This task of being good to your fans gets harder over time. When your posts get 10+ thoughtful responses every time, and you’re spending 20+ hours a week writing, editing, posting, engaging… the whole thing becomes much more overwhelming.
This is a good problem to have - being overwhelmed by support! Enjoy this early stage of your journey. Have fun with it and you’ll naturally move towards more engagement over time.
06: Joining Other Tribes: How to Engage With Communities on Steemit
Steemit is a large online ecosystem with about 50,000 daily active users and new people joining every day. This is a perfect time to join. Here’s why:
(1) Steemit is big enough that there are many community projects designed to help newer users get votes and support - from @Curie to @OCD and well beyond.
(2) It’s small enough that there is still room for new users to grow an audience. Anybody who joins Steemit in 2018 is still in the “early days” of the site if you think about it.
Unfortunately many users make a big mistake that hampers their ability to succeed on Steemit. They join the site with the goal of making money as fast as possible.
The awkward truth is that money obsession will hurt your ability to earn here. Be smart with your money, not obessesed over it - and spend most of your energy focusing on people and ideas.
If you focus on learning and engaging with other people, you will go far on Steemit. There are sub-communities for a lot of different interests - from poker to sandwiches to homesteading and much more. That’s where you can enrich your life and make new friends, both of which will lead towards greater earnings over time.
The process of meeting other people is both an art and a science. While you can’t predict the outcome of any one interaction with another person, you can use a basic method that ensures some social success.

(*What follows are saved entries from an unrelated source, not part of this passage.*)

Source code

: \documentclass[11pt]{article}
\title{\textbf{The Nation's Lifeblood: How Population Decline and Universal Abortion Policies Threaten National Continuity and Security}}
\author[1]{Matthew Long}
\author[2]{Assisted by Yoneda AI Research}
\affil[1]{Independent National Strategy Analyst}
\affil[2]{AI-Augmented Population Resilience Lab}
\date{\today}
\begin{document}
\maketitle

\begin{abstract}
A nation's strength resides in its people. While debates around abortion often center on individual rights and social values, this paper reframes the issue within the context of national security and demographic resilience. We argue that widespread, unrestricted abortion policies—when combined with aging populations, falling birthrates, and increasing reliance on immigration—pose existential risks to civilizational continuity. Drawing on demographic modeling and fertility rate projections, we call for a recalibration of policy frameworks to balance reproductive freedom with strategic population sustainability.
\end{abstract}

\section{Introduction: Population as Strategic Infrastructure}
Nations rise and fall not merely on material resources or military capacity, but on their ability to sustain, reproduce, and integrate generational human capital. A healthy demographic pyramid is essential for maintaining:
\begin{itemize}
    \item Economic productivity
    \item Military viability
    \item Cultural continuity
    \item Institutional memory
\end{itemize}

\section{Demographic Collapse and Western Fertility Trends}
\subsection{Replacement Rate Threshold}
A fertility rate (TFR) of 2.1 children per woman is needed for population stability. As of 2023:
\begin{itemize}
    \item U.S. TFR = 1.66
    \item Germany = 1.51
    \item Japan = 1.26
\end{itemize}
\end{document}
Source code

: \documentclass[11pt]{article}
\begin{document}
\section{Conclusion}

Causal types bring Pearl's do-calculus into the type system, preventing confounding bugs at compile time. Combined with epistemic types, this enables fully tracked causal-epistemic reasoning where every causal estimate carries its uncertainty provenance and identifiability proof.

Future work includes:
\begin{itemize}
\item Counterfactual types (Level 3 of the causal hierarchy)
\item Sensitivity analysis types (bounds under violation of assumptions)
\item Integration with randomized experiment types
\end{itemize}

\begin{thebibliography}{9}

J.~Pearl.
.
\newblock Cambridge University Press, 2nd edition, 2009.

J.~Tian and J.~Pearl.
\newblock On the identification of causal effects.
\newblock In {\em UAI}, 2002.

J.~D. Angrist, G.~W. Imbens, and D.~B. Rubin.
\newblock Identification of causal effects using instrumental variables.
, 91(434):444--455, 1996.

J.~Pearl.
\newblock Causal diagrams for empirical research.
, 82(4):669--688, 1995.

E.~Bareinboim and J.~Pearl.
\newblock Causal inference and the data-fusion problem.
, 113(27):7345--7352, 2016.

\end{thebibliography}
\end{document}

Joining a Community on Steem
There are many communities on Steemit. Even though the official “communities” feature is not yet implemented, ambitious users have formed large organizations themed around certain goals.
Why join a community?
Being a part of a community on Steemit is the key to real success on the website. In fact I am not sure if it is possible to be truly successful on Steem without being a part of at least one sub-community within Steemit.
Taking part in a project will do so many things for you. For starters, it gives you something to actually do other than wander around hoping to get upvotes.
If you are a part of a Steem community, you’ll have some idea of how to proceed with your day-to-day Steem activities. For example by joining the open mic community you’ll now have the option of posting one or more Open Mic entries throughout each week.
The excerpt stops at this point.